How Deval Patrick drew contrasts with Elizabeth Warren in his first interview as a presidential candidate
"I don’t think wealth is the problem. I think greed is the problem."
Deval Patrick may hail from the same adopted state as Sen. Elizabeth Warren, but he isn’t quite on the same page when it comes to policy.
After officially announcing his candidacy for the Democratic presidential nomination Thursday morning, the former Massachusetts governor signaled differences on three of Warren’s core proposals in an interview on “CBS This Morning.”
Patrick’s late entrance into the 2020 race reportedly comes amid his personal doubts that any of the current frontrunners for the Democratic nomination can unite the party’s more moderate and progressive wings in a general election.
“We seem to be migrating to, on the one camp, sort of nostalgia, ‘Let’s just get rid, if you will, of the incumbent president and we can go back to doing what we used to do,'” he said in the CBS interview Thursday, alluding to the thematic appeal of former Vice President Joe Biden’s campaign.

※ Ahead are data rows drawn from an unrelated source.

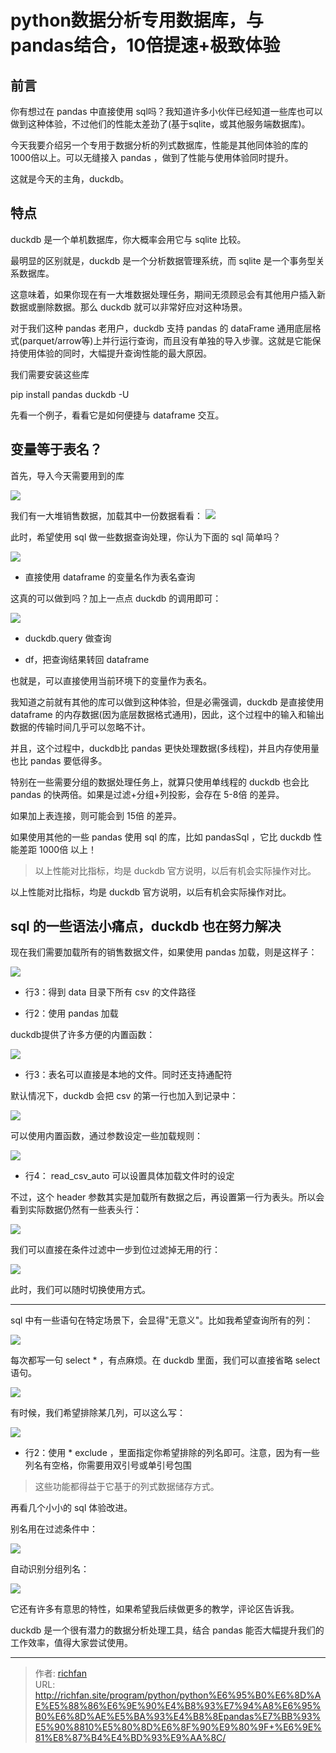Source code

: # python数据分析专用数据库，与pandas结合，10倍提速+极致体验


## 前言
你有想过在 pandas 中直接使用 sql吗？我知道许多小伙伴已经知道一些库也可以做到这种体验，不过他们的性能太差劲了(基于sqlite，或其他服务端数据库)。

今天我要介绍另一个专用于数据分析的列式数据库，性能是其他同体验的库的1000倍以上。可以无缝接入 pandas ，做到了性能与使用体验同时提升。

这就是今天的主角，duckdb。



## 特点
duckdb 是一个单机数据库，你大概率会用它与 sqlite 比较。

最明显的区别就是，duckdb 是一个分析数据管理系统，而 sqlite 是一个事务型关系数据库。

这意味着，如果你现在有一大堆数据处理任务，期间无须顾忌会有其他用户插入新数据或删除数据。那么 duckdb 就可以非常好应对这种场景。

对于我们这种 pandas 老用户，duckdb 支持 pandas 的 dataFrame 通用底层格式(parquet/arrow等)上并行运行查询，而且没有单独的导入步骤。这就是它能保持使用体验的同时，大幅提升查询性能的最大原因。

我们需要安装这些库 

pip install pandas duckdb -U

先看一个例子，看看它是如何便捷与 dataframe 交互。

## 变量等于表名？
首先，导入今天需要用到的库

![](../../../public/python数据分析专用数据库，与pandas结合，10倍提速+极致体验/1.png)

我们有一大堆销售数据，加载其中一份数据看看：
![](../../../public/python数据分析专用数据库，与pandas结合，10倍提速+极致体验/2.png)

此时，希望使用 sql 做一些数据查询处理，你认为下面的 sql 简单吗？

![](../../../public/python数据分析专用数据库，与pandas结合，10倍提速+极致体验/3.png)

- 直接使用 dataframe 的变量名作为表名查询

这真的可以做到吗？加上一点点 duckdb 的调用即可：

![](../../../public/python数据分析专用数据库，与pandas结合，10倍提速+极致体验/4.png)

- duckdb.query 做查询

- df，把查询结果转回 dataframe

也就是，可以直接使用当前环境下的变量作为表名。

我知道之前就有其他的库可以做到这种体验，但是必需强调，duckdb 是直接使用 dataframe 的内存数据(因为底层数据格式通用)，因此，这个过程中的输入和输出数据的传输时间几乎可以忽略不计。

并且，这个过程中，duckdb比 pandas 更快处理数据(多线程)，并且内存使用量也比 pandas 要低得多。

特别在一些需要分组的数据处理任务上，就算只使用单线程的 duckdb 也会比 pandas 的快两倍。如果是过滤+分组+列投影，会存在 5-8倍 的差异。

如果加上表连接，则可能会到 15倍 的差异。

如果使用其他的一些 pandas 使用 sql 的库，比如 pandasSql ，它比 duckdb 性能差距 1000倍 以上！

> 以上性能对比指标，均是 duckdb 官方说明，以后有机会实际操作对比。

以上性能对比指标，均是 duckdb 官方说明，以后有机会实际操作对比。

## sql 的一些语法小痛点，duckdb 也在努力解决

现在我们需要加载所有的销售数据文件，如果使用 pandas 加载，则是这样子：

![](../../../public/python数据分析专用数据库，与pandas结合，10倍提速+极致体验/5.png)

- 行3：得到 data 目录下所有 csv 的文件路径

- 行2：使用 pandas 加载

duckdb提供了许多方便的内置函数：

![](../../../public/python数据分析专用数据库，与pandas结合，10倍提速+极致体验/6.png)

- 行3：表名可以直接是本地的文件。同时还支持通配符

默认情况下，duckdb 会把 csv 的第一行也加入到记录中：

![](../../../public/python数据分析专用数据库，与pandas结合，10倍提速+极致体验/7.png)

可以使用内置函数，通过参数设定一些加载规则：

![](../../../public/python数据分析专用数据库，与pandas结合，10倍提速+极致体验/8.png)

- 行4： read_csv_auto 可以设置具体加载文件时的设定

不过，这个 header 参数其实是加载所有数据之后，再设置第一行为表头。所以会看到实际数据仍然有一些表头行：

![](../../../public/python数据分析专用数据库，与pandas结合，10倍提速+极致体验/9.png)

我们可以直接在条件过滤中一步到位过滤掉无用的行：

![](../../../public/python数据分析专用数据库，与pandas结合，10倍提速+极致体验/10.png)

此时，我们可以随时切换使用方式。

---

sql 中有一些语句在特定场景下，会显得"无意义"。比如我希望查询所有的列：

![](../../../public/python数据分析专用数据库，与pandas结合，10倍提速+极致体验/11.png)

每次都写一句 select * ，有点麻烦。在 duckdb 里面，我们可以直接省略 select 语句。

![](../../../public/python数据分析专用数据库，与pandas结合，10倍提速+极致体验/12.png)

有时候，我们希望排除某几列，可以这么写：

![](../../../public/python数据分析专用数据库，与pandas结合，10倍提速+极致体验/13.png)

- 行2：使用 * exclude ，里面指定你希望排除的列名即可。注意，因为有一些列名有空格，你需要用双引号或单引号包围

> 这些功能都得益于它基于的列式数据储存方式。

再看几个小小的 sql 体验改进。

别名用在过滤条件中：

![](../../../public/python数据分析专用数据库，与pandas结合，10倍提速+极致体验/14.png)

自动识别分组列名：

![](../../../public/python数据分析专用数据库，与pandas结合，10倍提速+极致体验/15.png)

它还有许多有意思的特性，如果希望我后续做更多的教学，评论区告诉我。

duckdb 是一个很有潜力的数据分析处理工具，结合 pandas 能否大幅提升我们的工作效率，值得大家尝试使用。



---

> 作者: [richfan](https://richfan.site/)  
> URL: http://richfan.site/program/python/python%E6%95%B0%E6%8D%AE%E5%88%86%E6%9E%90%E4%B8%93%E7%94%A8%E6%95%B0%E6%8D%AE%E5%BA%93%E4%B8%8Epandas%E7%BB%93%E5%90%8810%E5%80%8D%E6%8F%90%E9%80%9F+%E6%9E%81%E8%87%B4%E4%BD%93%E9%AA%8C/  

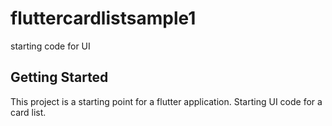 # fluttercardlistsample1
 
starting code for UI

## Getting Started

This project is a starting point for a flutter application. Starting UI code for a card list.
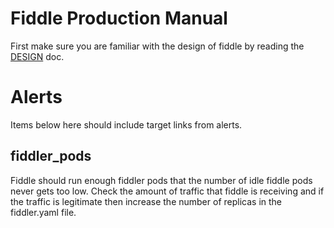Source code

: Fiddle Production Manual
========================

First make sure you are familiar with the design of fiddle by reading the
[DESIGN](./DESIGN.md) doc.

Alerts
======

Items below here should include target links from alerts.

fiddler_pods
------------

Fiddle should run enough fiddler pods that the number of idle fiddle pods never
gets too low. Check the amount of traffic that fiddle is receiving and if the
traffic is legitimate then increase the number of replicas in the fiddler.yaml
file.
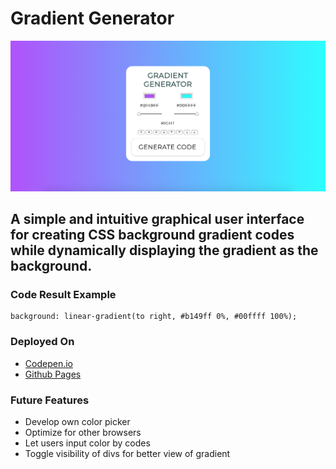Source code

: # Gradient Generator
![screenshot](/images/screenshot1.png)
## A simple and intuitive graphical user interface for creating CSS background gradient codes while dynamically displaying the gradient as the background.

### Code Result Example
    background: linear-gradient(to right, #b149ff 0%, #00ffff 100%);

### Deployed On
* [Codepen.io](https://codepen.io/sharnajh/pen/zLPEdj)
* [Github Pages](https://sharnajh.github.io/gradient-generator/)

### Future Features 
* Develop own color picker
* Optimize for other browsers
* Let users input color by codes
* Toggle visibility of divs for better view of gradient

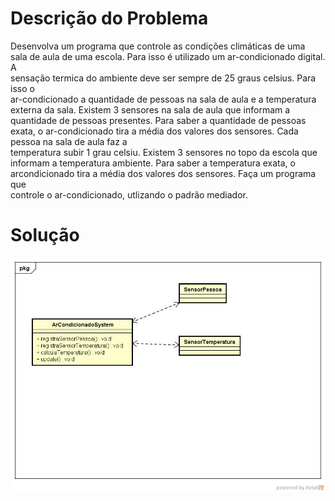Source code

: # Descrição do Problema

Desenvolva	 um	 programa	 que	 controle	 as	 condições	 climáticas de	 uma	
sala	 de	 aula de	 uma	 escola.	Para	isso	 é	 utilizado	 um	 ar-condicionado	 digital.	A	
sensação	 termica	do	ambiente	deve	ser	sempre	de	25	graus	celsius.	Para	isso	o	
ar-condicionado	a	quantidade	de	pessoas	na	sala	de	aula	e	a	temperatura	externa	
da	 sala. Existem	 3	 sensores	 na	 sala	 de	 aula	 que	 informam	 a	 quantidade	 de	
pessoas	presentes.	Para	saber	a	quantidade	de	pessoas	exata,	o	ar-condicionado	
tira	 a	 média	 dos	 valores	 dos	 sensores.	 Cada	 pessoa	 na	 sala	 de	 aula	 faz	 a	
temperatura	 subir	 1	 grau celsiu.	 Existem	 3	 sensores	 no	 topo	 da	 escola	 que	
informam	 a	 temperatura	 ambiente. Para	 saber	 a	 temperatura	 exata, o	 arcondicionado
 tira	 a	 média	 dos	 valores	 dos	 sensores.	 Faça	 um	 programa	 que	
controle	o	ar-condicionado,	utlizando	o	padrão	mediador.


# Solução

![Diagrama](https://raw.githubusercontent.com/Corlobin/MediadorArCondicionado/master/Diagrama5.jpg)

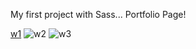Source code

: My first project with Sass... Portfolio Page!


[w1](https://user-images.githubusercontent.com/118957608/212528604-3c34aa5e-4997-43d3-941b-55823fee9aae.png)
![w2](https://user-images.githubusercontent.com/118957608/212528610-fd7fc21c-7d5e-4b45-bc97-2b6c08312c24.png)
![w3](https://user-images.githubusercontent.com/118957608/212528611-1450b8de-939f-416a-9153-b67195a54e33.png)
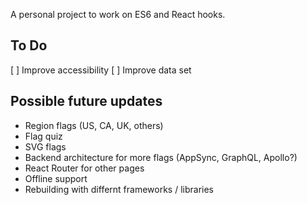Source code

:A personal project to work on ES6 and React hooks.

## To Do
[ ] Improve accessibility
[ ] Improve data set

## Possible future updates
* Region flags (US, CA, UK, others)
* Flag quiz
* SVG flags
* Backend architecture for more flags (AppSync, GraphQL, Apollo?)
* React Router for other pages
* Offline support
* Rebuilding with differnt frameworks / libraries

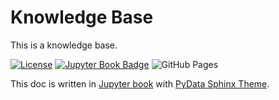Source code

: # Knowledge Base

This is a knowledge base.

[![License](https://img.shields.io/badge/License-AGPL_v3-red.svg)](https://github.com/praksharma/DeepINN/blob/main/LICENSE)  [![Jupyter Book Badge](https://jupyterbook.org/badge.svg)](https://praksharma.github.io/Knowledge-Base/intro.html) ![GitHub Pages](https://github.com/praksharma/Knowledge-Base/actions/workflows/pages/pages-build-deployment/badge.svg)




This doc is written in [Jupyter book](https://jupyterbook.org/) with [PyData Sphinx Theme](https://pydata-sphinx-theme.readthedocs.io/en/stable/index.html).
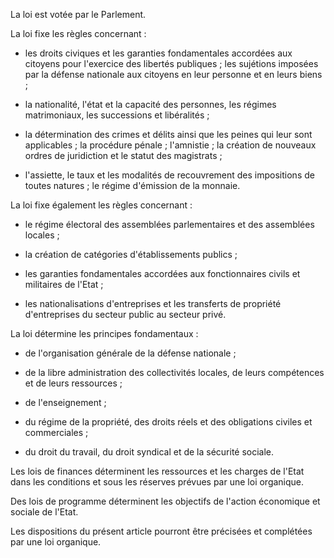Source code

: La loi est votée par le Parlement.

La loi fixe les règles concernant :

- les droits civiques et les garanties fondamentales accordées aux citoyens pour l'exercice des libertés publiques ; les sujétions imposées par la défense nationale aux citoyens en leur personne et en leurs biens ;

- la nationalité, l'état et la capacité des personnes, les régimes matrimoniaux, les successions et libéralités ;

- la détermination des crimes et délits ainsi que les peines qui leur sont applicables ; la procédure pénale ; l'amnistie ; la création de nouveaux ordres de juridiction et le statut des magistrats ;

- l'assiette, le taux et les modalités de recouvrement des impositions de toutes natures ; le régime d'émission de la monnaie.

La loi fixe également les règles concernant :

- le régime électoral des assemblées parlementaires et des assemblées locales ;

- la création de catégories d'établissements publics ;

- les garanties fondamentales accordées aux fonctionnaires civils et militaires de l'Etat ;

- les nationalisations d'entreprises et les transferts de propriété d'entreprises du secteur public au secteur privé.

La loi détermine les principes fondamentaux :

- de l'organisation générale de la défense nationale ;

- de la libre administration des collectivités locales, de leurs compétences et de leurs ressources ;

- de l'enseignement ;

- du régime de la propriété, des droits réels et des obligations civiles et commerciales ;

- du droit du travail, du droit syndical et de la sécurité sociale.

Les lois de finances déterminent les ressources et les charges de l'Etat dans les conditions et sous les réserves prévues par une loi organique.

Des lois de programme déterminent les objectifs de l'action économique et sociale de l'Etat.

Les dispositions du présent article pourront être précisées et complétées par une loi organique.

“Or, you know, ‘It’s our way, our big idea, or no way,'” Patrick said, echoing Biden’s recent criticisms of Warren. “And neither of those, it seems to me, seizes the moment to pull the nation together.”
As a political contributor for CBS News this fall, the former governor has reacted underwhelmingly to the candidacy of Biden, whose support Patrick has suggested is “soft” and whose debate performances he expected to be “crisper.”
At the same time, the 63-year-old Bay State Democrat said he wouldn’t go as far to the left as Warren and Vermont Sen. Bernie Sanders on health care, expressing opposition to the idea of getting rid of private health insurers as part of a Medicare-for-All system. Patrick also called Warren’s recent dodges on Medicare-for-All “enormously frustrating,” even if he agreed that she was right that it would lower overall costs.
Patrick has previously extolled the potential benefits of a single-payer health care system. But when asked Thursday, he said he didn’t support Medicare-for-All “in the terms we’ve been talking about it.”
“I do support a public option, and if Medicare is that public option, I think it’s a great idea,” Patrick said.
Patrick also said he supports efforts to significantly reduce current levels of student debt, but added there are “other strategies” than the most popular proposals. Warren, as well as Sanders, have made massive student loan forgiveness plans central to their campaigns.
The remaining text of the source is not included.